**Your assignment**
Beginning with the line containing "6. **Estadísticas:**" and ending with the last line of the records, set down every line exactly.

**Data extracts**
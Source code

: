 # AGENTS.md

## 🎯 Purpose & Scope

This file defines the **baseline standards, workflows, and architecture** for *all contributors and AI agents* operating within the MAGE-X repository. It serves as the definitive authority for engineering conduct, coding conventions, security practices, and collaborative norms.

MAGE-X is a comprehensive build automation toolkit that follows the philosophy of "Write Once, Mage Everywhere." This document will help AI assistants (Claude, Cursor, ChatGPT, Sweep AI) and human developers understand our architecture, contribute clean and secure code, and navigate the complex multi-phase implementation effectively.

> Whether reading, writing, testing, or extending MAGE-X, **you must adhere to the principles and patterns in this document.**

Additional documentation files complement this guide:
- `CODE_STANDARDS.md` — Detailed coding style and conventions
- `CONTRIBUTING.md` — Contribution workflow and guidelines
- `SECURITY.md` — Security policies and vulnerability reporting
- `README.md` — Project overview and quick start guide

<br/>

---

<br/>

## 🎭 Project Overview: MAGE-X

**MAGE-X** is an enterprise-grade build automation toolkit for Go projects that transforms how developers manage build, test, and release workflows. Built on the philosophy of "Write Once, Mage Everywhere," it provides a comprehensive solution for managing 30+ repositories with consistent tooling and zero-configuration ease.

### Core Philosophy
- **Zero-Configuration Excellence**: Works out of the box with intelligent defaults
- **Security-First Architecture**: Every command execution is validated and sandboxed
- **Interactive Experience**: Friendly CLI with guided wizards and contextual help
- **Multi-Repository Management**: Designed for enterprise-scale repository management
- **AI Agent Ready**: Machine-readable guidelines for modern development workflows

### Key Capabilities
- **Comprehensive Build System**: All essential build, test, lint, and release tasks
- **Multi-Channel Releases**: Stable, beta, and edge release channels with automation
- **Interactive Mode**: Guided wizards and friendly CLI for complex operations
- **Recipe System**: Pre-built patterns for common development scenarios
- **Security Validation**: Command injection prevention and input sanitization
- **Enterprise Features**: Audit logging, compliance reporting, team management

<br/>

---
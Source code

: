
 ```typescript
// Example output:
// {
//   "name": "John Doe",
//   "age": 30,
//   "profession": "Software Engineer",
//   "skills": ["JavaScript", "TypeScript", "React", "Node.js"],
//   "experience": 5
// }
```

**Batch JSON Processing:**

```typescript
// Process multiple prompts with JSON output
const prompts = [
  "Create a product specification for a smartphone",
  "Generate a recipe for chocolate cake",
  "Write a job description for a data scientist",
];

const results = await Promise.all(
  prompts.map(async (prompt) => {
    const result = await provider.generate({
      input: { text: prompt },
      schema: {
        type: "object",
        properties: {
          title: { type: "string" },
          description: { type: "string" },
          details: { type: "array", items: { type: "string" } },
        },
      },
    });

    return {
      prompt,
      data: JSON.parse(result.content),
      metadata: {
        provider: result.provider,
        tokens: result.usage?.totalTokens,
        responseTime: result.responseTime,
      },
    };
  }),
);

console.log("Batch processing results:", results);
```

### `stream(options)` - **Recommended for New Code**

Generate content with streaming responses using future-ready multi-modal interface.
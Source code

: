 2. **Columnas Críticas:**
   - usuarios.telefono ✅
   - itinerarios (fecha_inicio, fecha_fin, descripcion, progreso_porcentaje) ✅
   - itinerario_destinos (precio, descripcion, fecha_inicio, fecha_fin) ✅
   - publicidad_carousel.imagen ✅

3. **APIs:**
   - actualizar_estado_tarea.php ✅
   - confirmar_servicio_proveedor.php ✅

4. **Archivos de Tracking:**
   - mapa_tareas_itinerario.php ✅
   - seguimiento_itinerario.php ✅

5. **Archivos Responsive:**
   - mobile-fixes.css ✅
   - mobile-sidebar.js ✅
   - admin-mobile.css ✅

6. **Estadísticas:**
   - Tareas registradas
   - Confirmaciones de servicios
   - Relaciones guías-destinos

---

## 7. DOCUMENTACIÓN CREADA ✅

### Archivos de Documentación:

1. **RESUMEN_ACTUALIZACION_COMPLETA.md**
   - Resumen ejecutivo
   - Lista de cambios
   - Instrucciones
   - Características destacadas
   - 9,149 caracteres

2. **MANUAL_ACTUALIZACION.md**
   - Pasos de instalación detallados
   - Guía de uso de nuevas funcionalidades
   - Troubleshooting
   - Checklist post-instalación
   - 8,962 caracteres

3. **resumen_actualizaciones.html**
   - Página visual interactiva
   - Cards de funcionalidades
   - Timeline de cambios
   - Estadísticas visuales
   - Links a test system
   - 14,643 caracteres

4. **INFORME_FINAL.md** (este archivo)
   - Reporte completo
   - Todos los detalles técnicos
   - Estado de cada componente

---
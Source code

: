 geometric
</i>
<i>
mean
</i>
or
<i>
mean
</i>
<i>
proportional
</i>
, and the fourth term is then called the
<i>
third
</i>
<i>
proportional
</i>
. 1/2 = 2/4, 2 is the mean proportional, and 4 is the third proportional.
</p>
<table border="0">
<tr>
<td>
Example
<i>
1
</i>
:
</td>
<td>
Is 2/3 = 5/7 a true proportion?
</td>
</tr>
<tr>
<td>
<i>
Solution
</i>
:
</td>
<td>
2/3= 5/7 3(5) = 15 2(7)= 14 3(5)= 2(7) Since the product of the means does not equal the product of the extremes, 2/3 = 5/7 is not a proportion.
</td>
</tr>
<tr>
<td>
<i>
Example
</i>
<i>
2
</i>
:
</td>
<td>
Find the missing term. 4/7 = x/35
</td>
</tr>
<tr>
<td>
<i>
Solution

**Answer below**
6. **Estadísticas:**
   - Tareas registradas
   - Confirmaciones de servicios
   - Relaciones guías-destinos

---

## 7. DOCUMENTACIÓN CREADA ✅

### Archivos de Documentación:

1. **RESUMEN_ACTUALIZACION_COMPLETA.md**
   - Resumen ejecutivo
   - Lista de cambios
   - Instrucciones
   - Características destacadas
   - 9,149 caracteres

2. **MANUAL_ACTUALIZACION.md**
   - Pasos de instalación detallados
   - Guía de uso de nuevas funcionalidades
   - Troubleshooting
   - Checklist post-instalación
   - 8,962 caracteres

3. **resumen_actualizaciones.html**
   - Página visual interactiva
   - Cards de funcionalidades
   - Timeline de cambios
   - Estadísticas visuales
   - Links a test system
   - 14,643 caracteres

4. **INFORME_FINAL.md** (este archivo)
   - Reporte completo
   - Todos los detalles técnicos
   - Estado de cada componente

---
Source code

: geometric
</i>
<i>
mean
</i>
or
<i>
mean
</i>
<i>
proportional
</i>
, and the fourth term is then called the
<i>
third
</i>
<i>
proportional
</i>
. 1/2 = 2/4, 2 is the mean proportional, and 4 is the third proportional.
</p>
<table border="0">
<tr>
<td>
Example
<i>
1
</i>
:
</td>
<td>
Is 2/3 = 5/7 a true proportion?
</td>
</tr>
<tr>
<td>
<i>
Solution
</i>
:
</td>
<td>
2/3= 5/7 3(5) = 15 2(7)= 14 3(5)= 2(7) Since the product of the means does not equal the product of the extremes, 2/3 = 5/7 is not a proportion.
</td>
</tr>
<tr>
<td>
<i>
Example
</i>
<i>
2
</i>
:
</td>
<td>
Find the missing term. 4/7 = x/35
</td>
</tr>
<tr>
<td>
<i>
Solution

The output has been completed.